*** STUDY MATERIAL Section Begins ***
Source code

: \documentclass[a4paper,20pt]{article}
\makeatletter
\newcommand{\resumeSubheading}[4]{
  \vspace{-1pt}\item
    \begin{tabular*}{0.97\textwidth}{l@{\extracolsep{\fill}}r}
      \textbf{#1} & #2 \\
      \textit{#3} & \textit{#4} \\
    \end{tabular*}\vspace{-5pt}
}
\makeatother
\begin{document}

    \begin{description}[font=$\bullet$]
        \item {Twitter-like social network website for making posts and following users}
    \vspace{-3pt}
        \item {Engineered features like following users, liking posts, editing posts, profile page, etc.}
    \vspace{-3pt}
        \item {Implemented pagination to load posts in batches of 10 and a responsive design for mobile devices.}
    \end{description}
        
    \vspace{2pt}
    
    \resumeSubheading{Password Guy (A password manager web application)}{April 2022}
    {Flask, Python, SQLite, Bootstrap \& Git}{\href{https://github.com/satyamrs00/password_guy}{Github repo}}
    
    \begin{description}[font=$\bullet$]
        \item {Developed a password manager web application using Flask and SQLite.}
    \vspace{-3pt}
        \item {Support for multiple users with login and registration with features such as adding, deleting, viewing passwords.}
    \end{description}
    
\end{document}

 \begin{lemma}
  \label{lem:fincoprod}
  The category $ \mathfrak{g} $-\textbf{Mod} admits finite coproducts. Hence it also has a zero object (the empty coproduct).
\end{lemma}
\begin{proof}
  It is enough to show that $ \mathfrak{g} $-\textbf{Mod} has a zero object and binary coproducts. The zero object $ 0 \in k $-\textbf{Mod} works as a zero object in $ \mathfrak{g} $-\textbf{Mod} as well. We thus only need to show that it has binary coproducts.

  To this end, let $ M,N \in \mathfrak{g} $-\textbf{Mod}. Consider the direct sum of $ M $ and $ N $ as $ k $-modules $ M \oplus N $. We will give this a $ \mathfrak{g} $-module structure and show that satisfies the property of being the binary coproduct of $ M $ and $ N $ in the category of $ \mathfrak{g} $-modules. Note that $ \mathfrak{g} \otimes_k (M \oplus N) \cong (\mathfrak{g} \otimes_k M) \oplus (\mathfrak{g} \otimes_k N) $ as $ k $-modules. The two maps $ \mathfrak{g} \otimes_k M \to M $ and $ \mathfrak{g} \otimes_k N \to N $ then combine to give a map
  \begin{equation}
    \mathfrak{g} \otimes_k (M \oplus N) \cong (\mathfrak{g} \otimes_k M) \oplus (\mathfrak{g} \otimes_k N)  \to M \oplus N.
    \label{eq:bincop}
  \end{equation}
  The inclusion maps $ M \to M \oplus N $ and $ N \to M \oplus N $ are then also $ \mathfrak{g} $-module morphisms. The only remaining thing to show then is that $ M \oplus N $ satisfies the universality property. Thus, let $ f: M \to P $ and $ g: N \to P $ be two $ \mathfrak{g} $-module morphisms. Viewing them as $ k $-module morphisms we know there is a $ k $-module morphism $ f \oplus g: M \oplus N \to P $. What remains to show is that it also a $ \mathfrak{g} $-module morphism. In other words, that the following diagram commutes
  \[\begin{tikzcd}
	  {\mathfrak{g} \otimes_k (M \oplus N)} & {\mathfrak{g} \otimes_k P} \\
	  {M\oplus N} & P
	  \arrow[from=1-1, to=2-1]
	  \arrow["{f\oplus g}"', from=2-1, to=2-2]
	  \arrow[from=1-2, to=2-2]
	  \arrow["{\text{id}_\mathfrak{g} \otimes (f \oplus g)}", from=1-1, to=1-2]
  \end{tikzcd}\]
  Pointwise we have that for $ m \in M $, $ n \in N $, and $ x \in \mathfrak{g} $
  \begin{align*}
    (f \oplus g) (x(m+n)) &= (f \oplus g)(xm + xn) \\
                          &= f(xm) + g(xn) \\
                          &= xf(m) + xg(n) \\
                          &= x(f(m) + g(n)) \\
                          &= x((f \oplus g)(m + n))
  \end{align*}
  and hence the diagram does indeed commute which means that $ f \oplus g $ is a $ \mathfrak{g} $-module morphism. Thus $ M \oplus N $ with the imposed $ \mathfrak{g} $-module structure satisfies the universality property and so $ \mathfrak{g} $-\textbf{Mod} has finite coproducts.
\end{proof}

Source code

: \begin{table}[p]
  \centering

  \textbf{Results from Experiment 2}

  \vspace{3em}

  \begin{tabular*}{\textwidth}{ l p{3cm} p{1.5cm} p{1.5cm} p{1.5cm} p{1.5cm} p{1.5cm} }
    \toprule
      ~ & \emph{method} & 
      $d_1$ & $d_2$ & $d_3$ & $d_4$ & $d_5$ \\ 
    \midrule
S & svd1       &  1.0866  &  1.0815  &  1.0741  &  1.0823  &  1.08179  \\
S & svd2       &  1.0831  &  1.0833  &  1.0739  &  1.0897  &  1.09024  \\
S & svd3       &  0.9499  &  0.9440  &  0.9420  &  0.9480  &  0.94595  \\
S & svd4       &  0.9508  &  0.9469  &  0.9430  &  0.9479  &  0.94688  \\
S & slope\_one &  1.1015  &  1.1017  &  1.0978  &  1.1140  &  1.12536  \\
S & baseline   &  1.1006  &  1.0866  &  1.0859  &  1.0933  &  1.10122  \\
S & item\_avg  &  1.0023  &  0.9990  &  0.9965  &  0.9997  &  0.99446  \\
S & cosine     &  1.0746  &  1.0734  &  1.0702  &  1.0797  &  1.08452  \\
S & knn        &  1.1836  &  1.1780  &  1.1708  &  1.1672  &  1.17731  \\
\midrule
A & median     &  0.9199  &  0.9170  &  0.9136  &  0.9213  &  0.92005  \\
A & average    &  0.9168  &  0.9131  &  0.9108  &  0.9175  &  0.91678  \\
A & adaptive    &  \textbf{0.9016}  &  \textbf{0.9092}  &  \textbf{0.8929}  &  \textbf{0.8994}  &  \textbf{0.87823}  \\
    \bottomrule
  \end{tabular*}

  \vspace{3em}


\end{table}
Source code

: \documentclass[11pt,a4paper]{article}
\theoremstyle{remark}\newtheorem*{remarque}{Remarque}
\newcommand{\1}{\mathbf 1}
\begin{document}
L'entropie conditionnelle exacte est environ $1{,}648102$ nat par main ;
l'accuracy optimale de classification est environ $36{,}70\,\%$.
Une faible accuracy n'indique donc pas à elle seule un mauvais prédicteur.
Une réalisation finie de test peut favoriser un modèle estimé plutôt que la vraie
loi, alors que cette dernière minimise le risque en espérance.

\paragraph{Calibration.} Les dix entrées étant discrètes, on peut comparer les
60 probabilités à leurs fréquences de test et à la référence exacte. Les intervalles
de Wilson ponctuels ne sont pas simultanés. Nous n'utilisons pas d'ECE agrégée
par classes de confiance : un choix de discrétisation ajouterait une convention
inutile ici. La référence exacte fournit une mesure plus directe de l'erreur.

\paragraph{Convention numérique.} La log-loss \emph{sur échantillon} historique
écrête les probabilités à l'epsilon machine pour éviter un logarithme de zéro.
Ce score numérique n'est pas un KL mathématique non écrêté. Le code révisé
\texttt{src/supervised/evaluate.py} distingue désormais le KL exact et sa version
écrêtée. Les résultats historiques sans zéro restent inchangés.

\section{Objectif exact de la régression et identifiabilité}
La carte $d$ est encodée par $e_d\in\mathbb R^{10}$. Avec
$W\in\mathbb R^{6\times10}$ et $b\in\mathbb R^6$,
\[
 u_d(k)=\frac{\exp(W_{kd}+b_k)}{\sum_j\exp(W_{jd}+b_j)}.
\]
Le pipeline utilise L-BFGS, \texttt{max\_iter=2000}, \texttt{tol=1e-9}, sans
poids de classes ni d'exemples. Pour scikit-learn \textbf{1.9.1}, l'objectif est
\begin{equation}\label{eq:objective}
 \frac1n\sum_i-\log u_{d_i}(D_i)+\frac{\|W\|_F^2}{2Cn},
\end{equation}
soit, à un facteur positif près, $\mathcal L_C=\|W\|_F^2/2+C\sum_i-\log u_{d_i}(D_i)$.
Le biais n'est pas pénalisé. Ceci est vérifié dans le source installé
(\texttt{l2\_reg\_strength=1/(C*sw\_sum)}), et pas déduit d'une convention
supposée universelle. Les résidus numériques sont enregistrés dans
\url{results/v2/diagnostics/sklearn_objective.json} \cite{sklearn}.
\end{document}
*** STUDY MATERIAL Section Ends ***
**WHAT YOU SHOULD DO**
Emit an exact copy of the lines spanning the start of the records to the line containing "social network website", inclusive, and no other output.

**RESPONSE**
Source code

: \documentclass[a4paper,20pt]{article}
\makeatletter
\newcommand{\resumeSubheading}[4]{
  \vspace{-1pt}\item
    \begin{tabular*}{0.97\textwidth}{l@{\extracolsep{\fill}}r}
      \textbf{#1} & #2 \\
      \textit{#3} & \textit{#4} \\
    \end{tabular*}\vspace{-5pt}
}
\makeatother
\begin{document}

    \begin{description}[font=$\bullet$]
        \item {Twitter-like social network website for making posts and following users}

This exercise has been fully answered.